Notes from an emergency room doctor: The battle
against cigarette smoking is not won. And it may
be that it shall remain, forever, a stalemate.
Because bad habits are hard to break.
Those of you who smoke must be tired of being
harangued. You are under attack from all corners.
Doctors portend your doom. Federal, state, and
local governments have pushed you outdoors. And
now the FDA is lobbying hard to get control over
tobacco so that they can regulate it as a drug
and then require tobacco companies to further
limit the nicotine and tar in cigarettes. Perhaps
soon, even if you can get a hold of a "drag,"

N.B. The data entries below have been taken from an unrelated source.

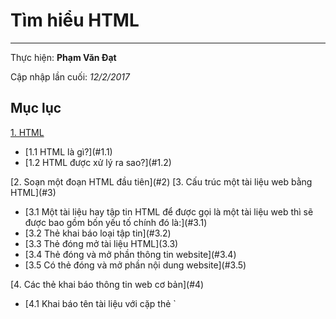 # Tìm hiểu HTML	
---
  Thực hiện: **Phạm Văn Đạt**

  Cập nhập lần cuối: *12/2/2017*

## Mục lục 

[1. HTML](#1)
  <ul>
    <li>[1.1 HTML là gì?](#1.1)</li>
    <li>[1.2 HTML được xử lý ra sao?](#1.2)</li>
  </ul>
[2. Soạn một đoạn HTML đầu tiên](#2)   
[3. Cấu trúc một tài liệu web bằng HTML](#3)  
 <ul>
 	<li>[3.1 Một tài liệu hay tập tin HTML để được gọi là một tài liệu web thì sẽ được bao gồm bốn yếu tố chính đó là:](#3.1)</li>  
 	<li>[3.2 Thẻ khai báo loại tập tin](#3.2)</li>  
 	<li>[3.3 Thẻ đóng mở tài liệu HTML](3.3)</li>  
 	<li>[3.4 Thẻ đóng và mở phần thông tin website](#3.4)</li>  
 	<li>[3.5 Có thẻ đóng và mở phần nội dung website](#3.5)</li>  
 </ul>
 [4. Các thẻ khai báo thông tin web cơ bản](#4)  
  <ul>
  	<li>[4.1 Khai báo tên tài liệu với cặp thẻ `<title>`](#4.1)</li>  
  	<li>[4.2 Khai báo dữ liệu vĩ mô với thẻ](#4.2)</li>  
  	<li>[4.3 Thuộc tính charset](#4.3)</li>  
  </ul>
 [5. Các thẻ định dạng chữ viết và văn bản.](#5)
  <ul>
  	<li>[5.1 Tiêu đề và đoạn văn bản](#5.1)</li>  
  	<li>[5.2 Các thẻ định dạng chữ viết](#5.2)</li>  
  	<li>[5.3 Thẻ trích dẫn](#5.3)</li>  
  </ul>
[6. Tạo danh sách (List)](#6)
  <ul>
  	<li>[6.1 Kiểu sắp xếp (Ordered List)](#6.1)</li>
  	<li>[6.2 Kiểu không sắp xếp (Unordered List)](#6.2)</li>
  	<li>[6.3 Kiểu mô tả (Description List)](#6.3)</li>
  </ul>
[7. Tạo liên kết và neo](#7)
  <ul>
  	<li>[7.1 Tạo liên kết](#7.1)</li>
  	<li>[7.2 Liên kết neo](#7.2)</li>
  </ul>
---
# Nội dung
---
<a name="1"></a>
#I. HTML là gì và vì sao nó quan trọng. 
<a name="1.1"></a>
##1. HTML là gì? 
 - HTML là chữ viết tắt của cụm từ HyperText Markup Language(dịch là Ngôn ngữ đánh dấu siêu văn bản) được sử dụng để tạo một trang web, trên một website có thể sẽ chứa nhiều trang và mỗi trang được quy ra là một tài liệu HTML. 
 - Một tập tin HTML sẽ bao gồm các phần tử HTML và được lưu lại dưới đuôi mở rộng là .html hoặc .htm. 

<a name="1.2"></a>
##2.HTML được xử lý ra sao? 
 - Khi một tập tin HTML được hình thành, việc xử lý nó sẽ do trình duyệt web đảm nhận. Trình duyệt sẽ đóng vai trò đọc hiểu nội dung HTML từ các thẻ bên trong và sẽ chuyển sang dạng văn bản đã được đánh dấu để đọc, nghe hoặc hiểu (do các bot máy tính hiểu). 

 ```
 <!DOCTYPE html>
 <html>
    <head>
        <title>tiêu đề</title>
    </head>
    <body>
        <p>phân thân của trang web hiểm thị ra bên ngoài</p>
    </body>
 </html>
 ```
 - Cấu trúc một đoạn HTML 
   - Khai báo một đoạn văn bản. 
     `<p>Đây là một đoạn văn bản trong HTML.</p>` 
   - Ngoài ra, trong các thẻ còn có các thuộc tính, thuộc tính sẽ đặt bên trong thẻ mở đầu, mỗi thuộc tính sẽ có giá trị được đặt trong dấu ngoặc kép và cách nhau bởi dấu bằng (=) với tên thuộc tính. 

      `<form action="http://thachpham.com"> </form>` 
   - **Một thẻ có thể sử dụng nhiều thuộc tính chứ không phải chỉ một thuộc tính.** 
 - Dùng chương trình gì để tạo tập tin HTML? 
    HTML là một tập tin siêu văn bản nên bạn có thể dùng các chương trình soạn thảo văn bản không có chức năng định dạng văn bản để tạo ra một tập tin HTML. 
 - HTML đóng vai trò gì trong website? 

    <img src="http://hoclamwebonline.com/media/1026/html-css-javascript.png?width=555&height=343"> 

 - Một website bao gồm:  
    - **HTML**: Xây dựng cấu trúc và định dạng các siêu văn bản.  
    - **CSS**: Định dạng các siêu văn bản dạng thô tạo ra từ HTML thành một bố cục
    website, có màu sắc, ảnh nền,….  
    - **Javascript**: Tạo ra các sự kiện tương tác với hành vi của người dùng (ví dụ nhấp vào ảnh trên nó sẽ có hiệu ứng phóng to).  
    - **PHP**: Ngôn ngữ lập trình để xử lý và trao đổi dữ liệu giữa máy chủ đến trình duyệt (ví dụ như các bài viết sẽ được lưu trong máy chủ).  
    - **MySQL**: Hệ quản trị cơ sở dữ liệu truy vấn có cấu trúc (SQL – ví dụ như các bài viết sẽ được lưu lại với dạng dữ liệu SQL).  
 **- Như vậy HTML như là một cái khung sườn của website.** 

<a name="2"></a>
#II. Soạn một đoạn HTML đầu tiên
 Soạn thảo văn bản HTML ở đây nghĩa là chúng ta sẽ tập viết một văn bản được định dạng bằng các thẻ HTML chứ không phải là tạo ra một tập tin HTML hoàn chỉnh. 
##Hãy sử dụng Sublime Text để soạn thảo. 
 - Sublime Text là một chương trình soạn thảo văn bản (Text Editor) miễn phí mà thường là phục vụ cho việc soạn thảo các loại văn bản đơn giản cho đến các đoạn code phức tạp 
 - Soạn thảo văn bản HTML đầu tiên 
     - Cặp thẻ `<h1> </h1>` để thiết lập tiêu đề cho văn bản, và đặt các đoạn văn bản nhỏ vào cặp thẻ `<p> </p>` 
      ```
      <h1>Tiêu đề 1</h1>  

      <p> 

       Đoạn văn bản 

      </p> 
      ```
 - Giải thích thêm: 
     - Thẻ `<h1>` (viết tắt của chữ Heading level 1) là cặp thẻ để xác định một tiêu đề trong văn bản. Tiêu đề sẽ được in đậm, có size chữ lớn hơn và được ngăn cách với các đoạn văn bản khác (có margin). Ngoài thẻ `<h1>` thì còn có các thẻ **heading** với thứ bậc thấp hơn như `<h2>`, `<h3>`,`<h4>`, `<h5>`, `<h6>`. Thẻ `<p>`(viết tắt của chữ Paragraph) là cặp thẻ xác định một đoạn văn bản. Mỗi đoạn văn bản đặt trong thẻ `<p>` sẽ được xem như là một dòng, mỗi dòng sẽ có những khoảng cách ngăn với nhau.  

<a name="3"></a>
#III. Cấu trúc một tài liệu web bằng HTML.

<a name="3.1"></a>
##1. Một tài liệu hay tập tin HTML để được gọi là một tài liệu web thì sẽ được bao gồm bốn yếu tố chính đó là:  
  - Có thẻ khai báo loại tập tin/tài liệu.  
  - Có thẻ đóng và mở tài liệu HTML.  
  - Có thẻ đóng và mở phần thông tin website.  
  - Có thẻ đóng và mở phần nội dung website. 

<a name="3.2"></a>
##2. Thẻ khai báo loại tập tin  
  - Ngay tại đoạn đầu tiên của tài liệu, chúng ta phải có một thẻ khai báo loại tập tin cho nó như thế này, cụ thể là ta sẽ khai báo rằng đây là tập tin HTML. 
     `<!DOCTYPE html>` 
  - Với thẻ `<!DOCTYPE>` ở trên, ta có thêm một tham số đó là html. Tham số html này nghĩa là chúng ta khai báo với trình duyệt rằng đây là tài liệu HTML5 (HTML 
   phiên bản 5), dù rằng chúng ta có thể không sử dụng HTML5 nhưng hiện tại khi khai báo tập tin HTML thì bạn cứ sử dụng tham số này vừa ngắn gọn lại vừa dễ 
   dàng sử dụng thêm HTML5 nếu thích. 
  - Có một điều thú vị là thẻ `<!DOCTYPE>` không phải là một thẻ của HTML, mà nó chỉ là một thẻ khai báo thông tin trên tài liệu để trình duyệt hiểu phiên bản  
   HTML mà bạn sử dụng trên website mà thôi. 

<a name="3.3"></a>
##3. Thẻ đóng mở tài liệu HTMl 
  - Kế tiếp, ở tầng tiếp theo sẽ là thẻ `<html> </html>` có nhiệm vụ khai báo cho trình duyệt biết rằng những nội dung bên trong cặp thẻ này là HTML. Tuy nhiên, bên
    trong thẻ này mình có thêm một thuộc tính tên là lang với giá trị là vi `(<html lang="vi">)`. Thuộc tính này nghĩa là chúng ta khai báo cho trình duyệt biết mã ngôn ngữ mà ta sử dụng trên website, mã **vi** nghĩa là *Vietnamese – tiếng Việt*. 
  - Bạn nên nhớ một điều là thẻ `<html> </html>` phải bao bọc toàn bộ nội dung website, không bao gồm thẻ `<!DOCTYPE>`. 

<a name="3.4"></a>
##4. Thẻ đóng và mở phần thông tin website. 
  - Phần khai báo thông tin của website sẽ được đặt vào bên trong cặp thẻ gọi là `<head> </head>`. Nội dung bên trong thẻ này là các thẻ chuyên cho khai báo thông tin website (meta), tên website (title), khai báo CSS (style), khai báo các đoạn Javascript (script) và một số thông tin khác. Thường là các thông tin được khai báo trong đây sẽ không hiển thị trực tiếp thành siêu văn bản trên web nhưng nó sẽ có nhiệm vụ chứa các thông tin quan trọng về website. 

<a name="3.5"></a>
##5. Có thẻ đóng và mở phần nội dung website 
  - Đây là cặp thẻ mà bạn sẽ tiến hành viết nội dung vào, đó là cặp thẻ <body> </body>. Cặp thẻ này là để trình duyệt xác định đây là phần thân của website, nó sẽ chứa toàn bộ các nội dung siêu văn bản hoặc media mà bạn muốn nó hiển thị lên trang web của bạn. Phần này chúng ta sẽ làm việc nhiều hơn ở các bài sau.  

<a name="4"></a>
#IV. Các thẻ khai báo thông tin web cơ bản

<a name="4.1"></a>
##1. Khai báo tên tài liệu với cặp thẻ `<title>` 
 - Thẻ `<title> </title>` có tác dụng khai báo tên tài liệu web của bạn đang soạn. Ứng dụng thực tiễn của thẻ này là giúp trình duyệt hiển thị tên tài liệu khi mở lên và các cỗ máy tìm kiếm như Google cũng hiển thị nội dung trong cặp thẻ này để lấy tên tài liệu. 

<a name="4.2"></a>
##2. Khai báo dữ liệu vĩ mô với thẻ <meta>
 - Thẻ `<meta>` là một thẻ đặc biệt vì nó không có thẻ đóng như các thẻ khác mà sẽ có dấu gạch chéo như `/` ở đằng trước ký tự > cuối cùng. Thẻ này có mục đích khai báo các dữ liệu vĩ mô trong tài liệu web HTML của bạn như mô tả, từ khóa, tên tác giả, bảng mã ký tự sử dụng,… 
 - Thẻ meta luôn được khai báo kèm theo ít nhất là một thuộc tính và mỗi thuộc tính phải luôn có giá trị. 
   Ví dụ: 
    `<meta charset="utf-8" />` 
 - Trong đó, **charset** là tên thuộc tính và **utf-8** là giá trị của thuộc tính **charset**. 

<a name="4.3"></a>
##3. Thuộc tính charset 
 - Thuộc tính **charset** trong thẻ `<meta>` có nhiệm vụ khai báo cho trình duyệt biết bảng mã ký tự siêu văn bản bên trong tài liệu là gì. Và hiện nay hầu hết chúng ta đều sử dụng bảng mã **UTF-8** cho tất cả ngôn ngữ bao gồm các ngôn ngữ tiếng latin, chữ Hán – Nôm và các ngôn ngữ đọc từ phải sang trái (Right to Left – RTL) như tiếng Ả-Rập chẳng hạn.
 - Thuộc tính **name**  
     - Đối với thuộc tính **name** thì thẻ **meta** của bạn phải có hai thuộc tính, đó là thuộc tính **name** và **content**, trong đó thuộc tính **content** được xem là thiết lập nội dung cho thuộc tính **name**. 
     - Ví dụ: 
       `<meta name="author" content="Phạm Đạt"/>``
     - Trong đó, giá trị của thuộc tính **name** là một giá trị có sẵn vì hiện tại thuộc tính name hỗ trợ một số giá trị như: 
          - **author**: Khai báo tên tác giả của tài liệu. 
          - **description**: Khai báo mô tả của tài liệu. 
          - **keyword**: Khai báo từ khóa của tài liệu, các từ khóa này sẽ đóng vai trò hỗ trợ các trình tìm kiếm văn bản hoặc máy tìm kiếm website dò tìm. 
     - Ngoài ra còn một số giá trị khác như: 
          - **application-name**: Tên ứng dụng đại diện của tài liệu web. 
          - **generator**: Khai báo tên ứng dụng tạo ra tài liệu. 

<a name="5"></a>
#V.Các thẻ định dạng chữ viết và văn bản.

<a name="5.1"></a>
##1. Tiêu đề và đoạn văn bản 
 - Tiêu đề. 
     ```
     <h1>Hello Wolrd 1</h1>

     <h2>Hello Wolrd 2</h2>

     ...

     ...

     <h6>Hello Wolrd 6</h6>
     ``` 
<img src="http://st1.streampow.net/tu-hoc-html-css-javascript/bai-hoc/html-the-co-ban.jpg"> 
 - Còn đoạn văn bản thì nó sẽ được khai báo bằng cặp thẻ `<p> </p>`. Các văn bản nằm trong cặp thẻ này sẽ được hiểu là một đoạn văn bản, mỗi đoạn văn bản sẽ được xuống dòng và cách nhau với tỷ lệ nhất định. 

<a name="5.2"></a>
##2. Các thẻ định dạng chữ viết 
 - `<strong>`: In đậm chữ viết. 
 - `<i>`: In nghiêng chứ viết. 
 - `<u>`: Gạch chân chữ viết. 
 - `<strike>`: Gạch ngang chữ viết. 
 - `<em>`: Nhấn mạnh câu. 
 - `<code>`: Định dạng cho một đoạn mã nào đó. 
 - `<hr>`: Thước kẻ ngang trên tài liệu. 
 - `<mark>`: Tô sáng chữ viết. 

<a name="5.3"></a>
##3. Thẻ trích dẫn 
 - Thẻ trích dẫn được quy định là `<quote>` và tên tác giả trích dẫn được quy định là `<cite>`.  
 - Lưu ý rằng thẻ `<cite>` thường chỉ nên dùng đặt trong thẻ `<quote>` thôi chứ dùng tùy tiện nó lại mất hay. Và mặc định thì các trình duyệt sẽ tự quy định nội dung nằm trong thẻ `<cite>` sẽ được in nghiêng, còn thẻ `<quote>` thì không có gì cả nhưng sau này bạn làm tới phần CSS rồi thì có thể tự thêm tí “phong cách” cho thẻ `quote` đẹp hơn. 
 - Thẻ định dạng sẵn. 
     - Trong HTML hiện tại nó có một thẻ được gọi là thẻ định dạng sẵn (preformatted), thẻ này sẽ được viết là `<pre> </pre>`. Sở dĩ nó được gọi là thẻ định dạng sẵn vì mặc định trình duyệt đã tự động định dạng cho các nội dung nằm bên trong thẻ đó như kích thước chữ, khoảng cách, kiểu chữ.
     - Thẻ `<pre> </pre>` này thường được dùng để đăng một câu đối thoại hoặc in một đoạn mã để cho dễ phân biệt với các văn bản thông thường.
 - Thuộc tính **style** để định dạng chữ viết.
     - Màu chữ. 
         Để thiết lập màu chữ, bạn có thể sử dụng thuộc tính **color**. Giá trị của nó là tên màu trong tiếng Anh hoặc mã màu HEX. 
         `<span style="color: red">chữ màu đỏ</span>` 
     - Màu nền. 
         - Màu nền có cách thiết lập giống hệt màu chữ, tức là bạn có thể dùng giá trị là tên màu trong tiếng Anh hoặc mã màu HEX. Tên thuộc tính của màu nền là 
         **background-color**. 
         `<span style="color: white; background-color: red">Chữ có nền màu đỏ và màu chữ là trắng</span>` 
     - Kích thước chữ. 
         - Kích thước chữ bạn có thể sử dụng thuộc tính font-size và giá trị là số kèm đơn vị. Bạn có thể sử dụng đơn vị px, %, pt hoặc em tùy thích, đơn giản nhất là dùng px. 
         `<span style="font-size: 32px">Chữ có kích thước 32px</span>`
     - Font chữ. 
         - Nếu bạn có nhu cầu sử dụng font chữ khác so với font chữ mặc định thì hãy dùng thuộc tính font-family với giá trị là tên font chữ có trên máy tính. Một số tên font chữ phổ biến nhất là Arial, Helvetica, Time New Roman, Verdana.  
         `<span style="font-family: Arial">Font chữ Arial</span>` 
         - Ngoài ra bạn có thể thêm font chữ dự phòng bằng cách khai báo nhiều tên font chữ khác nhau được ngăn cách bởi dấu phẩy. 
           `<span style="font-family: Helvetica, Arial">Font chữ Arial</span>` 
         - Có nghĩa là nếu máy người đọc không có font chữ Helvetica thì nó sẽ sử dụng font chữ Arial. 
 - Căn lề văn bản. 
     - Để canh lề, chúng ta sử dụng thuộc tính text-align với giá trị là left,center, right hoặc justify. 
     `<span style="text-align: center">Canh giữa văn bản</span>`

<a name="6"></a>
#VI. Tạo danh sách (List).

<a name="6.1"></a>
##1. Kiểu sắp xếp (Ordered List): 
 -Là kiểu hiển thị một danh sách mà các mục con của nó được sắp xếp theo thứ tự bằng số hoặc chữ cái.
```
 <ol>
     <li>level 1</li>
     <li>level 2</li>
     <li>level 3</li>
     <li>level 4</li>
 </ol>

 <p>Một kiểu hiển thị khác của Ordered List</p>

 <ol type="I">
     <li>level 1</li>
     <li>level 2</li>
     <li>level 3</li>
     <li>level 4</li>
 </ol>
```

<img src="https://acuong.com/wp-content/uploads/2017/01/1-FILEminimizer-4.jpg">

<a name="6.2"></a>
##2. Kiểu không sắp xếp (Unordered List): 
 -Là kiểu hiển thị danh sách mà các mục con của nó sẽ không được sắp xếp theo thứ tự mà chỉ được đánh dấu bằng một ký tự đặc trưng.
```
 <ul>
     <li>Mục con 1</li>
     <li>Mục con 2</li>
     <li>Mục con 3</li>
     <li>Mục con 4</li>
     <li>Mục con 5</li>
 </ul>
```
<ul>
  <li>Mục con 1</li>
  <li>Mục con 2</li>
  <li>Mục con 3</li>
  <li>Mục con 4</li>
  <li>Mục con 5</li>
</ul> 

<a name="6.3"></a>
##3. Kiểu mô tả (Description List):
- Là kiểu hiển thị danh sách mà các mục con của nó sẽ không được đánh dấu thứ tự, nhưng sẽ có kèm theo một đoạn miêu tả.
```
 <dl>
      <dt>Mục 1</dt>
      <dd>Mục 1.1</dd>
 </dl>
```
<dl>
  <dt>Mục 1</dt>
  <dd>Mục 1.1</dd>
</dl>

<a name="7"></a>
#VII. Tạo liên kết và neo. 

<a name="7.1"></a>
##1. Tạo liên kết
 - Để tạo ra các đường liên kết trong HTML ta sẽ sử dụng cặp thẻ `<a> </a>` chứa các tham số như sau:
 ```
  <p><a href="https://www.facebook.com/" title="Facebook" target="_blank"></a>Facebook</p>
 ```
 [Facebook](https://www.facebook.com/)

 - Ý nghĩa các thuộc tính:
     - **href**: Địa chỉ của tài liệu muốn liên kết đến, đây có thể là một đường dẫn thư mục hoặc địa chỉ website. Nếu bạn muốn truy cập một tài liệu trên cùng một cấp thư mục thì chỉ cần ghi tên-tập-tin.định dạng.
     - **title**: Tiêu đề của liên kết, tiêu đề sẽ hiển thị như một thông tin thêm khi rê chuột vào liên kết.
     - **target**: Xác định nơi mở tài liệu, nó có các giá trị như `_blank` (mở tài liệu trên cửa sổ mới), `_self` (mở tài liệu trên cửa sổ hiện tại, nếu bạn không khai báo thuộc tính target thì nó sẽ sử dụng giá trị này làm mặc định),  `_top` (mở tài liệu trong nội dung trang hiện tại), `_parent` (mở tài liệu trên khung trình duyệt mẹ của nó).

<a name="7.2"></a>
##2. Liên kết neo
 - Một liên kết neo sẽ có hai phần:
     - Khu vực được neo, được khai báo bằng thẻ bất kỳ với thuộc tính id 
     ví dụ: `<p id="11"> </p>`
     - Liên kết neo, được khai báo bằng thẻ <a> nhưng có thuộc tính là href nhưng giá trị là có dấu # và tên id của khu vực cần truy cập đến 
     ví dụ: `<a href="#11">xem nội dung</a>`.

---
#Hoàn thành Task 3-4
---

it won't have that "kick" anymore.
Still, nearly 50 million Americans over the
age of 18 smoke. And more than 3000 teenagers
become regular smokers every single day. About
24 billion packs of cigarettes are sold annually.
In 1993, for each pack sold, approximately $2.06
was spent on medical care attributable to smoking.
Of the $2.06, almost half was paid by public sources.
These costs do not do not include the productivity
and value lost with the deaths of the more than
400,000 people who die annually from diseases
attributable to cigarette smoking.
But though there's an economic burden to tobacco
use, it turns out there's an economic boon as
well. Tobacco farmers are earning $1,000 per acre,
with annual crop sales totaling about $3 billion.
Annual tobacco product revenues amount to about
$51 billion. And taxes on tobacco total about
$12 billion, providing a major source of revenue
for federal, state, and some local governments.
U.S. tobacco exports also contribute $5 billion
dollars to the positive side of our trade balance.
Scientists are also busy searching for new uses
for tobacco, other than "lighting up."
North Carolina State University researchers
are studying a gelatin-like protein, called "Fraction-1,"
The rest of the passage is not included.